Extracted records:
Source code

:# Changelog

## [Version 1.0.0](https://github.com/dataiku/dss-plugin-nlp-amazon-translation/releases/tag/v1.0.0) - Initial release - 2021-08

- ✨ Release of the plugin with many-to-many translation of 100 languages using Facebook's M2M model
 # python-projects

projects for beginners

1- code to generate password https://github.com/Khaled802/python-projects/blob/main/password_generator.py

==

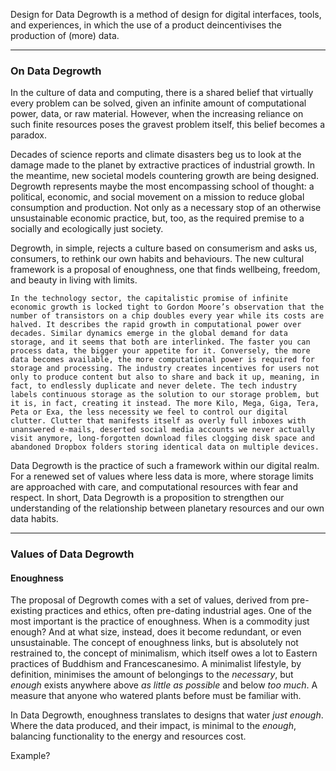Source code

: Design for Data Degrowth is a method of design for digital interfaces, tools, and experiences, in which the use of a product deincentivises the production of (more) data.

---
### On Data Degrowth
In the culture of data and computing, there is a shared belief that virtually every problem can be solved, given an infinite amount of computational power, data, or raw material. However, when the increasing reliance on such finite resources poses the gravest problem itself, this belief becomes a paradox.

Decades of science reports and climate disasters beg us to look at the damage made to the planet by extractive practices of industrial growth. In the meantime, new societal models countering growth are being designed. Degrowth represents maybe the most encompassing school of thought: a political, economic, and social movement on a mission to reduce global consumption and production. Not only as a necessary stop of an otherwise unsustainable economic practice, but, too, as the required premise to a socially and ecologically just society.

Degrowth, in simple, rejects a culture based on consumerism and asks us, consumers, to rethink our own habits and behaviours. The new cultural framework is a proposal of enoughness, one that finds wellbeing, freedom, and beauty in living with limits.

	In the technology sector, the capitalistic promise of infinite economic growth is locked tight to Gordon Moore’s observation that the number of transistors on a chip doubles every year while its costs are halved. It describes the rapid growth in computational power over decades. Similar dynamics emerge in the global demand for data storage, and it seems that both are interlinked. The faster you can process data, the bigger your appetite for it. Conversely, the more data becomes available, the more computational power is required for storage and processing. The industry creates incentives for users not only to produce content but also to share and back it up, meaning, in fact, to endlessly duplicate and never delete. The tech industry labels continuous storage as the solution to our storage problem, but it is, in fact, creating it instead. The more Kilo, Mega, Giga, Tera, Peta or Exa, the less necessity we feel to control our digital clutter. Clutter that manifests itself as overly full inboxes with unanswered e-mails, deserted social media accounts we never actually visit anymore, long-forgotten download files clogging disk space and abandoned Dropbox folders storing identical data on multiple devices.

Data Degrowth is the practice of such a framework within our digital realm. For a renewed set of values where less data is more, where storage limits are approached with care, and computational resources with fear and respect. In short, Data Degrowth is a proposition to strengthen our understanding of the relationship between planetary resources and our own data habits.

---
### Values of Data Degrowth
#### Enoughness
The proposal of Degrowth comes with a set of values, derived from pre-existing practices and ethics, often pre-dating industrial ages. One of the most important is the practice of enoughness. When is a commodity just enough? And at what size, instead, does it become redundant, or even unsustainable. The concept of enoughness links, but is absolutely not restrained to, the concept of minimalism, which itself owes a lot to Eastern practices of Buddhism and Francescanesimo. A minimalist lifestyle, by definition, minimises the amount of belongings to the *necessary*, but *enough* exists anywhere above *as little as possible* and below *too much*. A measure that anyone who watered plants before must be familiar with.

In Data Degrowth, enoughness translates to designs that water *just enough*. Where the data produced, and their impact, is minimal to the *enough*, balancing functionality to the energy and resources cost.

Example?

--

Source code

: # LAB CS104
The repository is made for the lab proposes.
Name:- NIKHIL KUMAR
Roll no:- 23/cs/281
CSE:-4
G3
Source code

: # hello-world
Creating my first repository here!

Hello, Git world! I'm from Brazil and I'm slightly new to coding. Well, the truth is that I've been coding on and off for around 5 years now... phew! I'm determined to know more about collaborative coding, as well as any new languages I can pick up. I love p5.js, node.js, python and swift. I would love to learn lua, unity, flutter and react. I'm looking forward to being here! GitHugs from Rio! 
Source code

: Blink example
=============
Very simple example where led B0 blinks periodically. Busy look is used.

* _To do_: List each line of the entries that holds the string "plugin".

* _Solution for this exercise_:
## [Version 1.0.0](https://github.com/dataiku/dss-plugin-nlp-amazon-translation/releases/tag/v1.0.0) - Initial release - 2021-08
- ✨ Release of the plugin with many-to-many translation of 100 languages using Facebook's M2M model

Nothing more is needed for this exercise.